Instructions for the task: Check every line below for the string "occlusion". Copy the ones that have it.
= = = = = = =
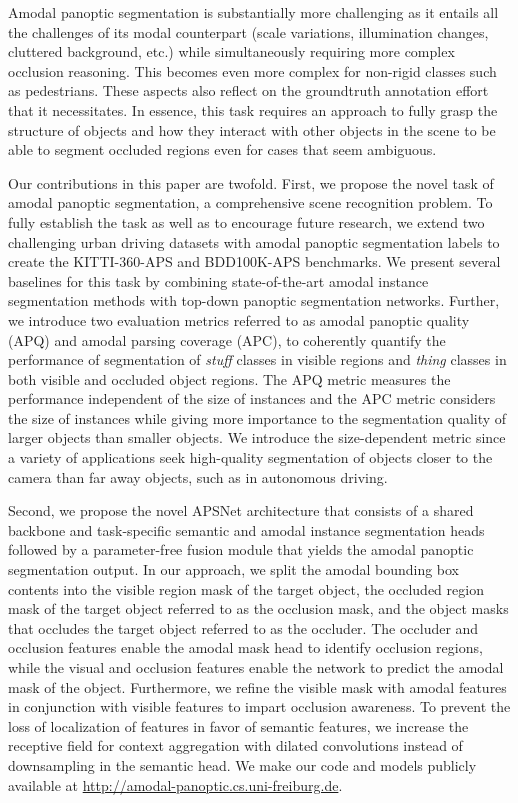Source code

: \documentclass[10pt,twocolumn,letterpaper]{article}
\begin{document}
Amodal panoptic segmentation is substantially more challenging as it entails all the challenges of its modal counterpart (scale variations, illumination changes, cluttered background, etc.) while simultaneously requiring more complex occlusion reasoning. This becomes even more complex for non-rigid classes such as pedestrians. These aspects also reflect on the groundtruth annotation effort that it necessitates. In essence, this task requires an approach to fully grasp the structure of objects and how they interact with other objects in the scene to be able to segment occluded regions even for cases that seem ambiguous.

Our contributions in this paper are twofold. First, we propose the novel task of amodal panoptic segmentation, a comprehensive scene recognition problem. To fully establish the task as well as to encourage future research, we extend two challenging urban driving datasets with amodal panoptic segmentation labels to create the KITTI-360-APS and BDD100K-APS benchmarks. We present several baselines for this task by combining state-of-the-art amodal instance segmentation methods with top-down panoptic segmentation networks. Further, we introduce two evaluation metrics referred to as amodal panoptic quality (APQ) and amodal parsing coverage (APC), to coherently quantify the performance of segmentation of \textit{stuff} classes in visible regions and \textit{thing} classes in both visible and occluded object regions. The APQ metric measures the performance independent of the size of instances and the APC metric considers the size of instances while giving more importance to the segmentation quality of larger objects than smaller objects. We introduce the size-dependent metric since a variety of applications seek high-quality segmentation of objects closer to the camera than far away objects, such as in autonomous driving.

Second, we propose the novel \mbox{APSNet} architecture that consists of a shared backbone and task-specific semantic and amodal instance segmentation heads followed by a parameter-free fusion module that yields the amodal panoptic segmentation output. In our approach, we split the amodal bounding box contents into the visible region mask of the target object, the occluded region mask of the target object referred to as the occlusion mask, and the object masks that occludes the target object referred to as the occluder. The occluder and occlusion features enable the amodal mask head to identify occlusion regions, while the visual and occlusion features enable the network to predict the amodal mask of the object. Furthermore, we refine the visible mask with amodal features in conjunction with visible features to impart occlusion awareness. To prevent the loss of localization of features in favor of semantic features, we increase the receptive field for context aggregation with dilated convolutions instead of downsampling in the semantic head. We make our code and models publicly available at \url{http://amodal-panoptic.cs.uni-freiburg.de}.
\end{document}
= = = = = = =
Final answer:
Amodal panoptic segmentation is substantially more challenging as it entails all the challenges of its modal counterpart (scale variations, illumination changes, cluttered background, etc.) while simultaneously requiring more complex occlusion reasoning. This becomes even more complex for non-rigid classes such as pedestrians. These aspects also reflect on the groundtruth annotation effort that it necessitates. In essence, this task requires an approach to fully grasp the structure of objects and how they interact with other objects in the scene to be able to segment occluded regions even for cases that seem ambiguous.
Second, we propose the novel \mbox{APSNet} architecture that consists of a shared backbone and task-specific semantic and amodal instance segmentation heads followed by a parameter-free fusion module that yields the amodal panoptic segmentation output. In our approach, we split the amodal bounding box contents into the visible region mask of the target object, the occluded region mask of the target object referred to as the occlusion mask, and the object masks that occludes the target object referred to as the occluder. The occluder and occlusion features enable the amodal mask head to identify occlusion regions, while the visual and occlusion features enable the network to predict the amodal mask of the object. Furthermore, we refine the visible mask with amodal features in conjunction with visible features to impart occlusion awareness. To prevent the loss of localization of features in favor of semantic features, we increase the receptive field for context aggregation with dilated convolutions instead of downsampling in the semantic head. We make our code and models publicly available at \url{http://amodal-panoptic.cs.uni-freiburg.de}.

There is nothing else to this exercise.